→ **What you should do**:
Below are some records. Pull every line that contains the word "println".

→ **The records**:
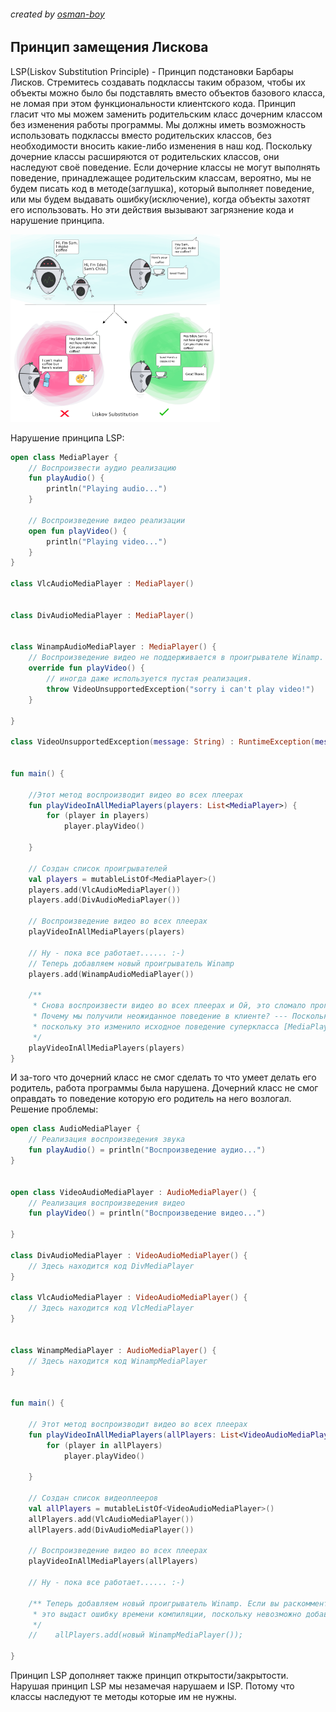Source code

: ###### created by [osman-boy](https://github.com/osman-boy)

## Принцип замещения Лискова

LSP(Liskov Substitution Principle) - Принцип подстановки Барбары Лисков. Стремитесь создавать подклассы таким образом,
чтобы их объекты можно было бы подставлять вместо объектов базового класса, не ломая при этом функциональности
клиентского кода. Принцип гласит что мы можем заменить родительским класс дочерним классом без изменения работы
программы. Мы должны иметь возможность использовать подклассы вместо родительских классов, без необходимости вносить
какие-либо изменения в наш код. Поскольку дочерние классы расширяются от родительских классов, они наследуют своё
поведение. Если дочерние классы не могут выполнять поведение, принадлежащее родительским классам, вероятно, мы не будем
писать код в методе(заглушка), который выполняет поведение, или мы будем выдавать ошибку(исключение), когда объекты
захотят его использовать. Но эти действия вызывают загрязнение кода и нарушение принципа.

<img height="300" src="lsp.png"/>

Нарушение принципа LSP:

```kotlin
open class MediaPlayer {
    // Воспроизвести аудио реализацию
    fun playAudio() {
        println("Playing audio...")
    }

    // Воспроизведение видео реализации
    open fun playVideo() {
        println("Playing video...")
    }
}

class VlcAudioMediaPlayer : MediaPlayer()


class DivAudioMediaPlayer : MediaPlayer()


class WinampAudioMediaPlayer : MediaPlayer() {
    // Воспроизведение видео не поддерживается в проигрывателе Winamp.
    override fun playVideo() {
        // иногда даже используется пустая реализация.
        throw VideoUnsupportedException("sorry i can't play video!")
    }

}

class VideoUnsupportedException(message: String) : RuntimeException(message)


fun main() {

    //Этот метод воспроизводит видео во всех плеерах 
    fun playVideoInAllMediaPlayers(players: List<MediaPlayer>) {
        for (player in players)
            player.playVideo()

    }

    // Создан список проигрывателей
    val players = mutableListOf<MediaPlayer>()
    players.add(VlcAudioMediaPlayer())
    players.add(DivAudioMediaPlayer())

    // Воспроизведение видео во всех плеерах
    playVideoInAllMediaPlayers(players)

    // Ну - пока все работает...... :-)
    // Теперь добавляем новый проигрыватель Winamp
    players.add(WinampAudioMediaPlayer())

    /**
     * Снова воспроизвести видео во всех плеерах и Ой, это сломало программу...
     * Почему мы получили неожиданное поведение в клиенте? --- Поскольку LSP нарушается в WinampMediaPlayer.java,
     * поскольку это изменило исходное поведение суперкласса [MediaPlayer]
     */
    playVideoInAllMediaPlayers(players)
}
```

И за-того что дочерний класс не смог сделать то что умеет делать его родитель, работа программы была нарушена. Дочерний
класс не смог оправдать то поведение которую его родитель на него возлогал. Решение проблемы:

```kotlin
open class AudioMediaPlayer {
    // Реализация воспроизведения звука
    fun playAudio() = println("Воспроизведение аудио...")
}


open class VideoAudioMediaPlayer : AudioMediaPlayer() {
    // Реализация воспроизведения видео
    fun playVideo() = println("Воспроизведение видео...")

}

class DivAudioMediaPlayer : VideoAudioMediaPlayer() {
    // Здесь находится код DivMediaPlayer
}

class VlcAudioMediaPlayer : VideoAudioMediaPlayer() {
    // Здесь находится код VlcMediaPlayer
}


class WinampMediaPlayer : AudioMediaPlayer() {
    // Здесь находится код WinampMediaPlayer
}


fun main() {

    // Этот метод воспроизводит видео во всех плеерах
    fun playVideoInAllMediaPlayers(allPlayers: List<VideoAudioMediaPlayer>) {
        for (player in allPlayers)
            player.playVideo()

    }

    // Создан список видеоплееров
    val allPlayers = mutableListOf<VideoAudioMediaPlayer>()
    allPlayers.add(VlcAudioMediaPlayer())
    allPlayers.add(DivAudioMediaPlayer())

    // Воспроизведение видео во всех плеерах
    playVideoInAllMediaPlayers(allPlayers)

    // Ну - пока все работает...... :-)

    /** Теперь добавляем новый проигрыватель Winamp. Если вы раскомментируете строку ниже,
     * это выдаст ошибку времени компиляции, поскольку невозможно добавить аудиоплеер в список видеоплееров.
     */
    //    allPlayers.add(новый WinampMediaPlayer());

}
```

Принцип LSP дополняет также принцип открытости/закрытости. Нарушая принцип LSP мы незамечая
нарушаем и ISP. Потому что классы наследуют те методы которые им не нужны.
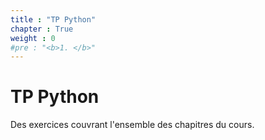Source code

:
 ```yaml
---
title : "TP Python"
chapter : True
weight : 0
#pre : "<b>1. </b>"
---
```




# TP Python



Des exercices couvrant l'ensemble des chapitres du cours.
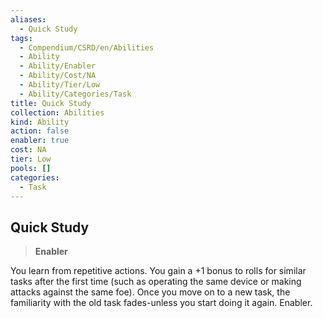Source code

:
```yaml
---
aliases:
  - Quick Study
tags:
  - Compendium/CSRD/en/Abilities
  - Ability
  - Ability/Enabler
  - Ability/Cost/NA
  - Ability/Tier/Low
  - Ability/Categories/Task
title: Quick Study
collection: Abilities
kind: Ability
action: false
enabler: true
cost: NA
tier: Low
pools: []
categories:
  - Task
---
```

## Quick Study    
>**Enabler**  
    
You learn from repetitive actions. You gain a +1 bonus to rolls for similar tasks after the first time (such as operating the same device or making attacks against the same foe). Once you move on to a new task, the familiarity with the old task fades-unless you start doing it again. Enabler.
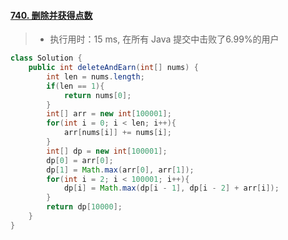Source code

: #### [740. 删除并获得点数](https://leetcode-cn.com/problems/delete-and-earn/)

> - 执行用时：15 ms, 在所有 Java 提交中击败了6.99%的用户

```java
class Solution {
    public int deleteAndEarn(int[] nums) {
        int len = nums.length;
        if(len == 1){
            return nums[0];
        }
        int[] arr = new int[100001];
        for(int i = 0; i < len; i++){
            arr[nums[i]] += nums[i];
        }
        int[] dp = new int[100001];
        dp[0] = arr[0];
        dp[1] = Math.max(arr[0], arr[1]);
        for(int i = 2; i < 100001; i++){
            dp[i] = Math.max(dp[i - 1], dp[i - 2] + arr[i]);
        }
        return dp[10000];
    }
}
```

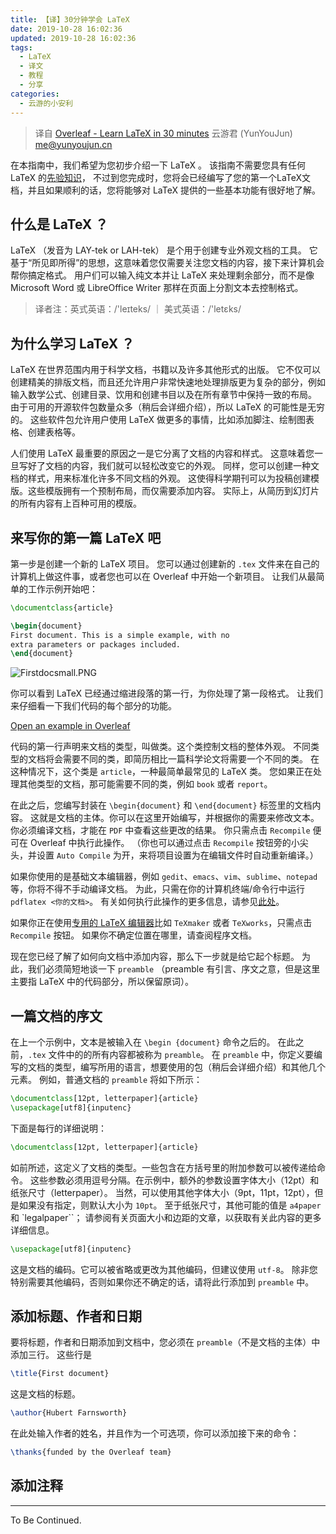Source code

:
 ```yaml
---
title: 【译】30分钟学会 LaTeX
date: 2019-10-28 16:02:36
updated: 2019-10-28 16:02:36
tags:
  - LaTeX
  - 译文
  - 教程
  - 分享
categories:
  - 云游的小安利
---
```


> 译自 [Overleaf - Learn LaTeX in 30 minutes](https://cn.overleaf.com/learn/latex/Learn_LaTeX_in_30_minutes)
> 云游君 (YunYouJun) <me@yunyoujun.cn>

在本指南中，我们希望为您初步介绍一下 LaTeX 。
该指南不需要您具有任何 LaTeX 的[先验知识](https://baike.baidu.com/item/先验知识)，
不过到您完成时，您将会已经编写了您的第一个LaTeX文档，并且如果顺利的话，您将能够对 LaTeX 提供的一些基本功能有很好地了解。

<!-- more -->

## 什么是 LaTeX ？

LaTeX （发音为 LAY-tek or LAH-tek） 是个用于创建专业外观文档的工具。
它基于“所见即所得”的思想，这意味着您仅需要关注您文档的内容，接下来计算机会帮你搞定格式。
用户们可以输入纯文本并让 LaTeX 来处理剩余部分，而不是像 Microsoft Word 或 LibreOffice Writer 那样在页面上分割文本去控制格式。

> 译者注：英式英语：/'leɪteks/ ｜ 美式英语：/'letɛks/

## 为什么学习 LaTeX ？

LaTeX 在世界范围内用于科学文档，书籍以及许多其他形式的出版。
它不仅可以创建精美的排版文档，而且还允许用户非常快速地处理排版更为复杂的部分，例如输入数学公式、创建目录、饮用和创建书目以及在所有章节中保持一致的布局。
由于可用的开源软件包数量众多（稍后会详细介绍），所以 LaTeX 的可能性是无穷的。
这些软件包允许用户使用 LaTeX 做更多的事情，比如添加脚注、绘制图表格、创建表格等。

人们使用 LaTeX 最重要的原因之一是它分离了文档的内容和样式。
这意味着您一旦写好了文档的内容，我们就可以轻松改变它的外观。
同样，您可以创建一种文档的样式，用来标准化许多不同文档的外观。
这使得科学期刊可以为投稿创建模版。这些模版拥有一个预制布局，而仅需要添加内容。
实际上，从简历到幻灯片的所有内容有上百种可用的模版。

## 来写你的第一篇 LaTeX 吧

第一步是创建一个新的 LaTeX 项目。
您可以通过创建新的 `.tex` 文件来在自己的计算机上做这件事，或者您也可以在 Overleaf 中开始一个新项目。
让我们从最简单的工作示例开始吧：

```latex
\documentclass{article}

\begin{document}
First document. This is a simple example, with no 
extra parameters or packages included.
\end{document}
```

![Firstdocsmall.PNG](https://cdn.overleaf.com/learn-scripts/images/0/01/Firstdocsmall.PNG)

你可以看到 LaTeX 已经通过缩进段落的第一行，为你处理了第一段格式。
让我们来仔细看一下我们代码的每个部分的功能。

[Open an example in Overleaf](https://www.sharelatex.com/project/new/template?zipUrl=/project/582dbc33f220531c2d4bda27/download/zip&templateName=Learn%20LaTeX%20in%2020%20minutes:%20Part%201&compiler=pdflatex)

代码的第一行声明来文档的类型，叫做类。这个类控制文档的整体外观。
不同类型的文档将会需要不同的类，即简历相比一篇科学论文将需要一个不同的类。
在这种情况下，这个类是 `article`，一种最简单最常见的 LaTeX 类。
您如果正在处理其他类型的文档，那可能需要不同的类，例如 `book` 或者 `report`。

在此之后，您编写封装在 `\begin{document}` 和 `\end{document}` 标签里的文档内容。
这就是文档的主体。你可以在这里开始编写，并根据你的需要来修改文本。
你必须编译文档，才能在 `PDF` 中查看这些更改的结果。
你只需点击 `Recompile` 便可在 Overleaf 中执行此操作。
（你也可以通过点击 `Recompile` 按钮旁的小尖头，并设置 `Auto Compile` 为开，来将项目设置为在编辑文件时自动重新编译。）

如果你使用的是基础文本编辑器，例如 `gedit`、`emacs`、`vim`、`sublime`、`notepad`等，你将不得不手动编译文档。
为此，只需在你的计算机终端/命令行中运行 `pdflatex <你的文档>`。
有关如何执行此操作的更多信息，请参见[此处](https://en.wikibooks.org/wiki/LaTeX/Basics#Compilation)。

如果你正在使用[专用的 LaTeX 编辑器](https://en.wikibooks.org/wiki/LaTeX/Installation#Editors)比如 `TeXmaker` 或者 `TeXworks`，只需点击 `Recompile` 按钮。
如果你不确定位置在哪里，请查阅程序文档。

现在您已经了解了如何向文档中添加内容，那么下一步就是给它起个标题。 为此，我们必须简短地谈一下 `preamble` （preamble 有引言、序文之意，但是这里主要指 LaTeX 中的代码部分，所以保留原词）。

## 一篇文档的序文

在上一个示例中，文本是被输入在 `\begin {document}` 命令之后的。
在此之前，`.tex` 文件中的的所有内容都被称为 `preamble`。
在 `preamble` 中，你定义要编写的文档的类型，编写所用的语言，想要使用的包（稍后会详细介绍）和其他几个元素。
例如，普通文档的 `preamble` 将如下所示：

```latex
\documentclass[12pt, letterpaper]{article}
\usepackage[utf8]{inputenc}
```

下面是每行的详细说明：

```latex
\documentclass[12pt, letterpaper]{article}
```

如前所述，这定义了文档的类型。一些包含在方括号里的附加参数可以被传递给命令。
这些参数必须用逗号分隔。在示例中，额外的参数设置字体大小（12pt）和纸张尺寸（letterpaper）。
当然，可以使用其他字体大小（9pt，11pt，12pt），但是如果没有指定，则默认大小为 `10pt`。
至于纸张尺寸，其他可能的值是 `a4paper` 和 `legalpaper``；
请参阅有关页面大小和边距的文章，以获取有关此内容的更多详细信息。

```latex
\usepackage[utf8]{inputenc}
```

这是文档的编码。它可以被省略或更改为其他编码，但建议使用 `utf-8`。
除非您特别需要其他编码，否则如果你还不确定的话，请将此行添加到 `preamble` 中。

## 添加标题、作者和日期

要将标题，作者和日期添加到文档中，您必须在 `preamble`（不是文档的主体）中添加三行。
这些行是

```latex
\title{First document}
```

这是文档的标题。

```latex
\author{Hubert Farnsworth}
```

在此处输入作者的姓名，并且作为一个可选项，你可以添加接下来的命令：

```latex
\thanks{funded by the Overleaf team}
```

<!-- 可以在标题命令的大括号内在作者的姓名之后添加此名称。它将在括号内添加上标和脚注以及文本。
如果您需要在文章中感谢一个机构，该功能将非常有用。 -->

## 添加注释

---

To Be Continued.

→ **Output of the task**:
        println("Playing audio...")
        println("Playing video...")
    fun playAudio() = println("Воспроизведение аудио...")
    fun playVideo() = println("Воспроизведение видео...")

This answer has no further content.